▶ Instructions for the task: Among the entries below, only the lines starting at the one with "Jan 25, 2022 |" and ending at the one with "Jan 24, 2022 |", both included, are to be printed exactly.

▶ Given records:
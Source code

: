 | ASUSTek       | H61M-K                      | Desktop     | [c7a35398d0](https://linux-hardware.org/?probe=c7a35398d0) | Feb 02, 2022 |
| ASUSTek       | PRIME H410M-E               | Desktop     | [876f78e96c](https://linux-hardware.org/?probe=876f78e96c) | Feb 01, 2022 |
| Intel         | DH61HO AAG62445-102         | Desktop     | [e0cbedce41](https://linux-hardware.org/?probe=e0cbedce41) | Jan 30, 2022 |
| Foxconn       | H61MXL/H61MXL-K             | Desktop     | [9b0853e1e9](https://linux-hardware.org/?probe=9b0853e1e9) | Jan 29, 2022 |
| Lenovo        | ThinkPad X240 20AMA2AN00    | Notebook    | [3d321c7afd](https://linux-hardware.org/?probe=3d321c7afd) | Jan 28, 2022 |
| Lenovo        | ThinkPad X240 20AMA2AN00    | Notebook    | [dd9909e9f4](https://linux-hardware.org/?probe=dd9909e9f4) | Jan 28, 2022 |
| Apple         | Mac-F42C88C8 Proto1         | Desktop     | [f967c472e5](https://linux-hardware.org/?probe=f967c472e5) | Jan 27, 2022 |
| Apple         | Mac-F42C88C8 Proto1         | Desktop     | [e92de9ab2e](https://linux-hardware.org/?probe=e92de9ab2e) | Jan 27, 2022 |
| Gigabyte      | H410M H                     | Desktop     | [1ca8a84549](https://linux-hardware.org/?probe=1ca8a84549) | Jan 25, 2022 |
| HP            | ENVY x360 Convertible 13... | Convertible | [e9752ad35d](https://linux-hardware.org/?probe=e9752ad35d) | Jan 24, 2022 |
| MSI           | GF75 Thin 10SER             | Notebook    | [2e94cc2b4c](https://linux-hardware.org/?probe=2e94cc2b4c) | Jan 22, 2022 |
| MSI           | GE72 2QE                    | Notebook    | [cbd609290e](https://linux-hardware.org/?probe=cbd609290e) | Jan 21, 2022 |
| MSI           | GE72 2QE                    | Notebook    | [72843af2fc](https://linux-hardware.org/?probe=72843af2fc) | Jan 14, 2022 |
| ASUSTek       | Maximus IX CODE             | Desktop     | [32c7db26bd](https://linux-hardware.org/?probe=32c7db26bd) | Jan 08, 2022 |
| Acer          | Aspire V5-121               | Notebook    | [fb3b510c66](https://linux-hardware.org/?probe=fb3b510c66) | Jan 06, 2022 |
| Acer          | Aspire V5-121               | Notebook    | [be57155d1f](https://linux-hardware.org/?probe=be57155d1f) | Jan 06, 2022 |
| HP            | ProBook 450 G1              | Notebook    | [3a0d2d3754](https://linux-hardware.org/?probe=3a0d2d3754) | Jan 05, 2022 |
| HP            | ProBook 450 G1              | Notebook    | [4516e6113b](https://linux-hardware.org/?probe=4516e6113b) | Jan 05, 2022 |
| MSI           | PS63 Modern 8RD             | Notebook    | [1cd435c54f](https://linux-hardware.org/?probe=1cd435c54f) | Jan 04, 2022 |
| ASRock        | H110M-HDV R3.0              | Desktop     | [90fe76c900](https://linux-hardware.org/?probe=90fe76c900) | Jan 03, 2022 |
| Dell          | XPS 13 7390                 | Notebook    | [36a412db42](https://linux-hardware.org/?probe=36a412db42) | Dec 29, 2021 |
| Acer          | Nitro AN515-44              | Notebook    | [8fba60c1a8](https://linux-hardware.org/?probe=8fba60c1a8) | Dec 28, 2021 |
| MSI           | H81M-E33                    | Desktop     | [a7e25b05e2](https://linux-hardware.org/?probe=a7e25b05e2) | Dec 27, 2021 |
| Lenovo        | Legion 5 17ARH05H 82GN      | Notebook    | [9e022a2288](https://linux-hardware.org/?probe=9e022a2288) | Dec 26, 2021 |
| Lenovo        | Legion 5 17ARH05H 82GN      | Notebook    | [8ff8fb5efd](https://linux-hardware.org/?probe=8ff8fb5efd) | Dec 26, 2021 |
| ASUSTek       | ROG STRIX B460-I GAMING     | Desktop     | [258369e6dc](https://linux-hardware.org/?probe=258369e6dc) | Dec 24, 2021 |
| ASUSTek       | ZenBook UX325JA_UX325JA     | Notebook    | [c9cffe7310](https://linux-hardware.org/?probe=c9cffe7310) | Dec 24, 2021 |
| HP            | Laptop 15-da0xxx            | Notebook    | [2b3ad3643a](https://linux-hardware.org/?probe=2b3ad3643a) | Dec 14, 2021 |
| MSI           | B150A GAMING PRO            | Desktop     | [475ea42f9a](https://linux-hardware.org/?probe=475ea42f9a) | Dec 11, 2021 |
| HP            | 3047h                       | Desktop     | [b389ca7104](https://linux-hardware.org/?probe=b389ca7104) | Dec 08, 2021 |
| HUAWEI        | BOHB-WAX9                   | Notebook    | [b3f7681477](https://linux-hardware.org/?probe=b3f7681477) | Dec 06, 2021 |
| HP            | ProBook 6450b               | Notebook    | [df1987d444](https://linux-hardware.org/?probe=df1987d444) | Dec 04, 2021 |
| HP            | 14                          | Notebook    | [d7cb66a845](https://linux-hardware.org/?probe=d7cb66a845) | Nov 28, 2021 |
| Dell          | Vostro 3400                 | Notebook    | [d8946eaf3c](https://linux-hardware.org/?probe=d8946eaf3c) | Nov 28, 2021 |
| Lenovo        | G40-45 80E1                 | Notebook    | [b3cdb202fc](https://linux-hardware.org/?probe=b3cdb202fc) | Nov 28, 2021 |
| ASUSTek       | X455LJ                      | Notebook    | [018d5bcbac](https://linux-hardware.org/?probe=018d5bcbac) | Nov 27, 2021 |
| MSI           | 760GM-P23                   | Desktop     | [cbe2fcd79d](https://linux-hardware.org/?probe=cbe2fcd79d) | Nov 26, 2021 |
* * *
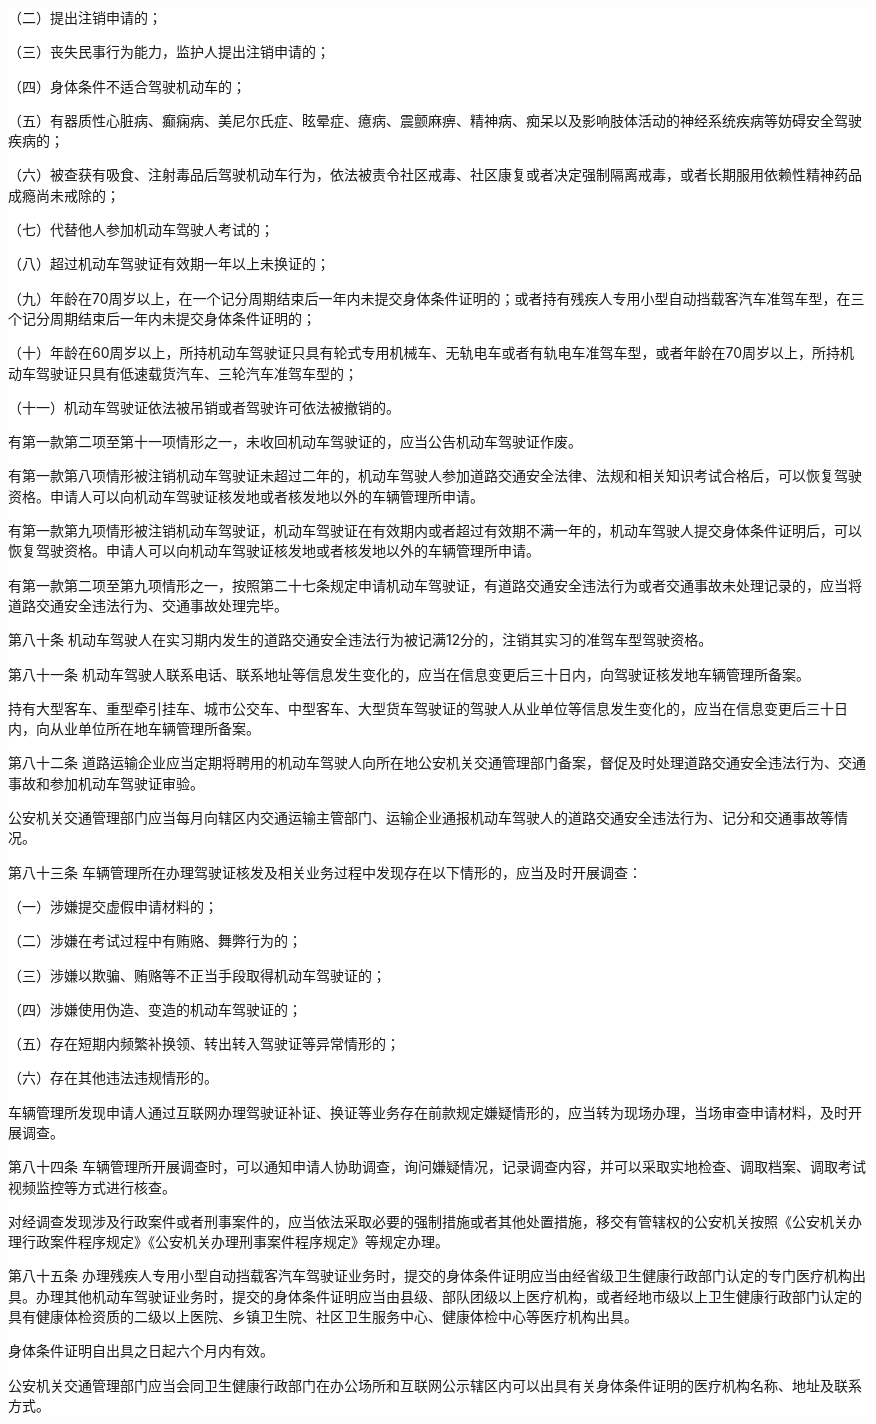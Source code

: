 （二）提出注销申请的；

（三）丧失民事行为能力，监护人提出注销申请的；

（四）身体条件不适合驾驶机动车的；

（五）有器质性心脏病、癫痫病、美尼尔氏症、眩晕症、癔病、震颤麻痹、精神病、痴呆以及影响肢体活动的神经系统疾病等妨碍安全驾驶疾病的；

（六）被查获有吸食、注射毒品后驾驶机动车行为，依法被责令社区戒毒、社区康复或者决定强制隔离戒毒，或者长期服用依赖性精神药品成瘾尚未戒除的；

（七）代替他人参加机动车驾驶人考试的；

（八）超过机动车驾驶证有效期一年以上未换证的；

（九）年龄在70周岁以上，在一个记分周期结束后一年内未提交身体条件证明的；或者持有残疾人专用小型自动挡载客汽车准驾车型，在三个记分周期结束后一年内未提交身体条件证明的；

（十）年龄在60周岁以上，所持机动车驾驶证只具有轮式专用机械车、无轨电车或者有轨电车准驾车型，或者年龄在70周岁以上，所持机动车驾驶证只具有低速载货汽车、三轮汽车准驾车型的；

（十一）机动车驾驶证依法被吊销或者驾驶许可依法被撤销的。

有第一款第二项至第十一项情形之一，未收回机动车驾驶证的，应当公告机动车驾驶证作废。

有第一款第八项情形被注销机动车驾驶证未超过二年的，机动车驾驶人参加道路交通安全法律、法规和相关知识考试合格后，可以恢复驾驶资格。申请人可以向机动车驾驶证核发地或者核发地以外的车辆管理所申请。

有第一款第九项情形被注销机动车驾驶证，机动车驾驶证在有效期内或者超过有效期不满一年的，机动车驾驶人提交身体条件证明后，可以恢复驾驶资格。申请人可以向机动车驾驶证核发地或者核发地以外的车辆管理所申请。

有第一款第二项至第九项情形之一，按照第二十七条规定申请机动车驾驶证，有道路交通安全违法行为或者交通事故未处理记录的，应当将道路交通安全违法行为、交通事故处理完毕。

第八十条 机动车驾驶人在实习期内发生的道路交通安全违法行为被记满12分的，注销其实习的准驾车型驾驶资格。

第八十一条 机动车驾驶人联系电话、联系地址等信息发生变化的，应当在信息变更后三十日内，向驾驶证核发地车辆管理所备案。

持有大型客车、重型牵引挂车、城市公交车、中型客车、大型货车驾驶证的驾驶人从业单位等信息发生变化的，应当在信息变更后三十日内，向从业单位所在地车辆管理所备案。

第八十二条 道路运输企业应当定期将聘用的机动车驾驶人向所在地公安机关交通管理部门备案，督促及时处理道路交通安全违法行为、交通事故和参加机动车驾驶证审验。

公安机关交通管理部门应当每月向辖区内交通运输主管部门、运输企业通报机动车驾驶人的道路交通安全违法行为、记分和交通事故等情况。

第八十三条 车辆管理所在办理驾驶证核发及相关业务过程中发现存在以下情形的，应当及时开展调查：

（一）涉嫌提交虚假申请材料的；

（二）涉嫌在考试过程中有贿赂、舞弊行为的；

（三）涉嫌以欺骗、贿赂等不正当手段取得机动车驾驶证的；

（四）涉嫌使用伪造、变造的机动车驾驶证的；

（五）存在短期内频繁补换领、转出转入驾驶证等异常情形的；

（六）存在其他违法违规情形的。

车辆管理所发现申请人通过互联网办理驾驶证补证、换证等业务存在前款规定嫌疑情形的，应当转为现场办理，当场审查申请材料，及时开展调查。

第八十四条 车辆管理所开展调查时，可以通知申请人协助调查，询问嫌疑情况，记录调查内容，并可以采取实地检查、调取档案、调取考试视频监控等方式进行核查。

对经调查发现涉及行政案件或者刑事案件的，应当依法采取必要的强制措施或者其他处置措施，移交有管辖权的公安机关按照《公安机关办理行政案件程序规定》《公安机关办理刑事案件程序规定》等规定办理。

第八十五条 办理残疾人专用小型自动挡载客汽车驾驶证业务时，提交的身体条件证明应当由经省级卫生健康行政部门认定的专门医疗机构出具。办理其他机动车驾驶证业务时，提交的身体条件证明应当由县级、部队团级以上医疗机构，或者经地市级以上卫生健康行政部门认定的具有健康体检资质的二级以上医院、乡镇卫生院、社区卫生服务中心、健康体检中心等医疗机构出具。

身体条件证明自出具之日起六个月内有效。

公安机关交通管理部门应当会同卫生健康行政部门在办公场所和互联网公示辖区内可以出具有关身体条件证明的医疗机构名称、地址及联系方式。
==
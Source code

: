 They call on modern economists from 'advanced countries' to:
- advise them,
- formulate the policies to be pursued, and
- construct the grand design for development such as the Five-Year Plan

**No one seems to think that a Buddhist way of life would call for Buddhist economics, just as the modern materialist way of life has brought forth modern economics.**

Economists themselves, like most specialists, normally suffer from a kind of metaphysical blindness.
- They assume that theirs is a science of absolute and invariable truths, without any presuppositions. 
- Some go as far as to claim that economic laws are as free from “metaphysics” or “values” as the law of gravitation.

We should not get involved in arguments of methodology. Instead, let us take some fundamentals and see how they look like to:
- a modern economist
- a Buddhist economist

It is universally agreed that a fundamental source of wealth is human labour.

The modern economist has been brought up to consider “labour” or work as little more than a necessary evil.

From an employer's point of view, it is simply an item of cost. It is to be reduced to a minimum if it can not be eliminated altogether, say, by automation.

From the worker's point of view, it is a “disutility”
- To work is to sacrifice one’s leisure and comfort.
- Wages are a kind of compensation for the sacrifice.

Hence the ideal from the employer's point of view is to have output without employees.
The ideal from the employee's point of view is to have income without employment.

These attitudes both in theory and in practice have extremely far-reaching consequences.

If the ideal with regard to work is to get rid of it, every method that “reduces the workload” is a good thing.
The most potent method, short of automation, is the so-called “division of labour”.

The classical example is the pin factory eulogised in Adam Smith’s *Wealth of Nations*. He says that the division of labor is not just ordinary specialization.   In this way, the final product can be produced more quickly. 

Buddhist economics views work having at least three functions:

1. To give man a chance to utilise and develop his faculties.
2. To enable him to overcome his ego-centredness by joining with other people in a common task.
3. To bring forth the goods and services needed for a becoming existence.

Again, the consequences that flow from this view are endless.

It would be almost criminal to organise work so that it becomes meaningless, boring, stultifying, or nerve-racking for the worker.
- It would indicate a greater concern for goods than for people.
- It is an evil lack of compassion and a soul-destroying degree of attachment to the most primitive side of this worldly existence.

▶ Answer to this task:
| Gigabyte      | H410M H                     | Desktop     | [1ca8a84549](https://linux-hardware.org/?probe=1ca8a84549) | Jan 25, 2022 |
| HP            | ENVY x360 Convertible 13... | Convertible | [e9752ad35d](https://linux-hardware.org/?probe=e9752ad35d) | Jan 24, 2022 |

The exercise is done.